Soykırım, ağır bir kavram ama 1915'te olup bitenlerin savunulacak bir hâli olmadığını da belirtelim. Görünen köy kılavuz istemez; ısrarla tarihçilere havale ederek üstünü küllemeye çalıştığımız bu mesele, birkaç yıl sonra daha büyük ve vahim boyutlarıyla uluslararası bir sûret kazanarak gündemimize gelecek ve muhtemelen yine kendimizden başka herkese kabahat atfederek o büyük trajedinin sorumluluğundan sıyrılmaya çalışacağız. Bu hususta "Yevmün cedid, rızkun cedîd" yaklaşımını benimseyerek günü savuşturabiliyoruz ama hadiselerin 100. yılında ağır bir uluslararası baskıyla karşılaşmamız mukadder görünüyor.

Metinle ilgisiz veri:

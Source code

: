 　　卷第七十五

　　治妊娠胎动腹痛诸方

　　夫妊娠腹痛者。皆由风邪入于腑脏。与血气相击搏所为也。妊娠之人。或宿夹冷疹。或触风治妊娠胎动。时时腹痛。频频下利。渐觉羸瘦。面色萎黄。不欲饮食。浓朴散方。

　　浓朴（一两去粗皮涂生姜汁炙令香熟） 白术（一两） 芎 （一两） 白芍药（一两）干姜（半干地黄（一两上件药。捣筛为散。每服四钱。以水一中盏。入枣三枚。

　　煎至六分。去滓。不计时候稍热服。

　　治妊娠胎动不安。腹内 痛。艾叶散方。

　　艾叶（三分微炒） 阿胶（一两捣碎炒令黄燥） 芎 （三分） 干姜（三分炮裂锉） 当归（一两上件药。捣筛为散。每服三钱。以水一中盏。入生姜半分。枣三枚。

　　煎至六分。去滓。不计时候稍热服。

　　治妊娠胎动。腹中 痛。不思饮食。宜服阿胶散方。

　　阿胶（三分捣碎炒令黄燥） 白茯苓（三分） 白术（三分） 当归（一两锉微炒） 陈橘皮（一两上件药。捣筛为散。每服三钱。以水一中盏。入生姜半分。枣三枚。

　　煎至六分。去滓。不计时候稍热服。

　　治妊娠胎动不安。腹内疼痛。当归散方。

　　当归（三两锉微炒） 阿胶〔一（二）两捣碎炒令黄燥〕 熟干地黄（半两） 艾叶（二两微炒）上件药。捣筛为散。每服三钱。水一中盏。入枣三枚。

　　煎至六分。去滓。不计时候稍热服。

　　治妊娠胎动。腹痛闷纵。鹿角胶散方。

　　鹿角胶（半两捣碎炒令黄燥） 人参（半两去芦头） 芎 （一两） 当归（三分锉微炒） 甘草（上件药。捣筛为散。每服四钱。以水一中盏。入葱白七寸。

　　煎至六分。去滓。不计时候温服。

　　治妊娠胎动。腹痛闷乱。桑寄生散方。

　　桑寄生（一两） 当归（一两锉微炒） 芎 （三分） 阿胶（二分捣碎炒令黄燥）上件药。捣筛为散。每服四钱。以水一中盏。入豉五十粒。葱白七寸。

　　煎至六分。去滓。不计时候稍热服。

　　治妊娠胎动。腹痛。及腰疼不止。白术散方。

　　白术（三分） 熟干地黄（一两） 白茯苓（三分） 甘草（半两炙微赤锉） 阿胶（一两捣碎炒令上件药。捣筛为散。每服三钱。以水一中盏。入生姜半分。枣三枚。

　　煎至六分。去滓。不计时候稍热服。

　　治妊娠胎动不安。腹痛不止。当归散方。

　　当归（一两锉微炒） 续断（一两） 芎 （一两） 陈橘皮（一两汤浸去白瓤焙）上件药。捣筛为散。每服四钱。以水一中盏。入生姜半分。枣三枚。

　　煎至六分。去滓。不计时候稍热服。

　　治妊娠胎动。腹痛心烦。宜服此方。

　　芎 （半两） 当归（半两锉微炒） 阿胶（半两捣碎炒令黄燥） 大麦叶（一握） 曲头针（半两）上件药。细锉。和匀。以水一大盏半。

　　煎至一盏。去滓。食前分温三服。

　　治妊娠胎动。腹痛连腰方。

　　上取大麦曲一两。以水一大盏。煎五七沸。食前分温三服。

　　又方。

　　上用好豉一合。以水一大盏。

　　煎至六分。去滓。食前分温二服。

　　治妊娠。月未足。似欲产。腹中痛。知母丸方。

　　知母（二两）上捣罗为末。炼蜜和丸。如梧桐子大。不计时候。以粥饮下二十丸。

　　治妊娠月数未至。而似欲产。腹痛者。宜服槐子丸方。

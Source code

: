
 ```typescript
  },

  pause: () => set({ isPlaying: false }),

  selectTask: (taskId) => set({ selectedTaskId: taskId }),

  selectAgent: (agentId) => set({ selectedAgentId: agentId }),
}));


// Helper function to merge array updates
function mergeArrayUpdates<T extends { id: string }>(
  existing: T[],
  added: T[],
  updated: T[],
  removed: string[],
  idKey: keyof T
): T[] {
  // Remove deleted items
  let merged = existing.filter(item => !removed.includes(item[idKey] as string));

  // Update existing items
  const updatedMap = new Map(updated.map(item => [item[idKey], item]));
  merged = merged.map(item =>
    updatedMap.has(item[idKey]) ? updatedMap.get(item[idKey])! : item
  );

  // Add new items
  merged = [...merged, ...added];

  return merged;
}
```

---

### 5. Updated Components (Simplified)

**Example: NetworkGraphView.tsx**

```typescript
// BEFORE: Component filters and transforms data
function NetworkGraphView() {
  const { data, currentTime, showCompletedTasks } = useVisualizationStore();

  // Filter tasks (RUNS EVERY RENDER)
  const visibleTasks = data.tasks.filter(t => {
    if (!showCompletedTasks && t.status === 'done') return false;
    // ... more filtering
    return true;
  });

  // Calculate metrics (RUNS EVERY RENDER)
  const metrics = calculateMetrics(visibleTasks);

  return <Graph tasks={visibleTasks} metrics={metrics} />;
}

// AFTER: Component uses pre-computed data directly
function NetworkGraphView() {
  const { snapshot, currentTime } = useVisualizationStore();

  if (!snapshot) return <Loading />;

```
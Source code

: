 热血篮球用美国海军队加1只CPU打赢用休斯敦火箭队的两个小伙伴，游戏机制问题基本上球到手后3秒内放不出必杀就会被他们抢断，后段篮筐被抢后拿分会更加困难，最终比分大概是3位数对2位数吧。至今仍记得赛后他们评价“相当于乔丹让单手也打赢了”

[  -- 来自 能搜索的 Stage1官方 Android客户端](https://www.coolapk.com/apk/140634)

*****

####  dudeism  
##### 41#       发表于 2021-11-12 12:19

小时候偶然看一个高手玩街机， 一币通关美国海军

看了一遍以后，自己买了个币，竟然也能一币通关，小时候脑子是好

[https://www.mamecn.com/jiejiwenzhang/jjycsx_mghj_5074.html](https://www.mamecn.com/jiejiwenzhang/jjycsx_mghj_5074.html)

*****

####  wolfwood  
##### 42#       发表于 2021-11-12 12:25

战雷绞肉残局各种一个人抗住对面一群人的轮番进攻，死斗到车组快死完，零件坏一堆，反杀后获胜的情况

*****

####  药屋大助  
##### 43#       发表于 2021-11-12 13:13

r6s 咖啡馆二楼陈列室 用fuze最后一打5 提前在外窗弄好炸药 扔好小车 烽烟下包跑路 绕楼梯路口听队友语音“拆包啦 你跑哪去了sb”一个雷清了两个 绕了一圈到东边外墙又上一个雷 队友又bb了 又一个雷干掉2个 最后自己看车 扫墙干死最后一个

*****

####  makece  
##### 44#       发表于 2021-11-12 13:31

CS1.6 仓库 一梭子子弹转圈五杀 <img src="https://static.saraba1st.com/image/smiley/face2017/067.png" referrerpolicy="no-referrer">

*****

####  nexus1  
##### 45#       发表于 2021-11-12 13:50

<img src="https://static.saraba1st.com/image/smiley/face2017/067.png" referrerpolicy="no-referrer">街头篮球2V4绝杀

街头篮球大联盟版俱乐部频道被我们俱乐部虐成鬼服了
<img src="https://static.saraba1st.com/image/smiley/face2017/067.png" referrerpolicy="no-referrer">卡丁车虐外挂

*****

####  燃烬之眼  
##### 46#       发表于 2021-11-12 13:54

1915'te olup bitenlerin hakikatini bilmek ve o hakikatle yüzleşmek mecburiyetindeyiz; bu hususta resmî görüşümüz Türk'ün Türk'e propagandası mâhiyetinden ötede bir geçerlik taşımıyor. Dünya kamuoyu, bizim açıklama şeklimizi doğru bulmuyor. Anladık, sevenimiz pek yok ama bu kadar ülkenin parlamentosunda alınan kararlarla kınanmış olmanın bize hatırlatması gereken küçük bir şüphe dahi yok mudur? Resmî gerçeklerle bildiklerimiz arasındaki farklılıklar, Türk tarih yazımında nevî şahsına mahsus başlı başına bir tür teşkil ediyor; "İtirazcı tarih" başlığı altında listeleyebileceğimiz yüzlerce kitap, makale kaleme alındı ve toplumda karşılık buldu. "Yalan söyleyen tarih utansın" klişesi, yakın dönem tarih yazıcılığımızda anlamlı bir raf teşkil ediyor ve bu tür kitaplarda yazılanlardan neredeyse tamamını gerçek kabul ediyoruz; bu hükmün istisnâsı, 1915 olaylarıdır. Bu meş'um hadiselerden bahsetmek gerektiğinde ancak, "Ama onlar da en zayıf ve çaresiz anımızda bizi arkadan vurmuşlardı" bahânesine sığınmaklığımızda bile esaslı bir zaaf işareti var.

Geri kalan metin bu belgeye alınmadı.